AIM OF THE EXERCISE: Where does the word "Phase" appear in the entries below? Copy each line that holds it.

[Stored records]
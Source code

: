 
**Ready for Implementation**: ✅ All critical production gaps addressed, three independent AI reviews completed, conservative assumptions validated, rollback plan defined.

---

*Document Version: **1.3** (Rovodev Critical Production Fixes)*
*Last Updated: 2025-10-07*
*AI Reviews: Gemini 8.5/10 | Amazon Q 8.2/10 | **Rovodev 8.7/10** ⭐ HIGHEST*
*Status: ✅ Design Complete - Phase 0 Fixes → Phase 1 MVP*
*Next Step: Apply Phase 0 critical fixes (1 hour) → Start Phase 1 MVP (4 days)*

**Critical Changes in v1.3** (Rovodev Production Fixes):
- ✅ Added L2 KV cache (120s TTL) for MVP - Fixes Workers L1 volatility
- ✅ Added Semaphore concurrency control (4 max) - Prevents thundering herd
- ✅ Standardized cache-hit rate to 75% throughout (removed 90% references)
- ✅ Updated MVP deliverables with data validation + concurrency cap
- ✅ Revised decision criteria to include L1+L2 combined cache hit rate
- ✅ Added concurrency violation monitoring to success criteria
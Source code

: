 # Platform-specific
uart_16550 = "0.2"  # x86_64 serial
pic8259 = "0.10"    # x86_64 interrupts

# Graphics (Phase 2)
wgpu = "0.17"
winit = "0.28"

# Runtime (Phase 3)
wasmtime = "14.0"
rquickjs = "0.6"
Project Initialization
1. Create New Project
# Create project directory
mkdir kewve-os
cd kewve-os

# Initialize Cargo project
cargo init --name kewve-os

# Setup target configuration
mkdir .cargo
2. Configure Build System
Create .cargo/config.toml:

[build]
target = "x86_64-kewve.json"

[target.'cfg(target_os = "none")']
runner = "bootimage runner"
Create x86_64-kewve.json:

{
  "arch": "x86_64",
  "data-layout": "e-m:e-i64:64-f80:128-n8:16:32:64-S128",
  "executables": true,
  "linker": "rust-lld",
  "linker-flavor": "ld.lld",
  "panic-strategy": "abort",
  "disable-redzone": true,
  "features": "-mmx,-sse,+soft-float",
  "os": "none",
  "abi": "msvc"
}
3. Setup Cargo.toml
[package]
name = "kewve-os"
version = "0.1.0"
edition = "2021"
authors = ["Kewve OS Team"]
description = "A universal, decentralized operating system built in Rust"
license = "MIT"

==

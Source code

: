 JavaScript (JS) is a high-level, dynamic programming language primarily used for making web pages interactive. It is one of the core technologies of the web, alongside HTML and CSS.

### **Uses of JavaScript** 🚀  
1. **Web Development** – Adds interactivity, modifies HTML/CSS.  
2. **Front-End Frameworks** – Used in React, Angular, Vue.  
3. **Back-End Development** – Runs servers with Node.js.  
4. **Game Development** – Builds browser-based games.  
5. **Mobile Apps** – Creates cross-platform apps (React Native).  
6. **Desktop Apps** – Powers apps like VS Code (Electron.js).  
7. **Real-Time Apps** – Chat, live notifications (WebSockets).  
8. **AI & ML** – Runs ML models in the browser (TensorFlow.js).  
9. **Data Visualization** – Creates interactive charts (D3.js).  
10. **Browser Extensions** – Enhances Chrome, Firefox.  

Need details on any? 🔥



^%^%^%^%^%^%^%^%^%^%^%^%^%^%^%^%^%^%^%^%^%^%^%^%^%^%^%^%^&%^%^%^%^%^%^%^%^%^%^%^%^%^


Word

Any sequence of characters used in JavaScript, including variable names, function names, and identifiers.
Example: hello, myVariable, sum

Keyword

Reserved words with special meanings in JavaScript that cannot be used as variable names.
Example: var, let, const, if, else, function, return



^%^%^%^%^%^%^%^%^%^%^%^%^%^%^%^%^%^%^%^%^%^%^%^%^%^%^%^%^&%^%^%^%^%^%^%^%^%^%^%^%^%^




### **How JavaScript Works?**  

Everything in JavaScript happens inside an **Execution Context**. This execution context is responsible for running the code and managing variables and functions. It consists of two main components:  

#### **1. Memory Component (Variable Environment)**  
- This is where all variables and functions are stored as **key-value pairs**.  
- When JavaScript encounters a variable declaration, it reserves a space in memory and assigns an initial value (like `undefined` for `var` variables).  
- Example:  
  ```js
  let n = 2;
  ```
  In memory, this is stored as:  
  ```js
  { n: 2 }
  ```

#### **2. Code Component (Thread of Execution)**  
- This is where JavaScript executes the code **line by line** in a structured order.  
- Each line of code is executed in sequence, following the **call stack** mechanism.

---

YOUR RESPONSE:
*Status: ✅ Design Complete - Phase 0 Fixes → Phase 1 MVP*
*Next Step: Apply Phase 0 critical fixes (1 hour) → Start Phase 1 MVP (4 days)*
# Graphics (Phase 2)
# Runtime (Phase 3)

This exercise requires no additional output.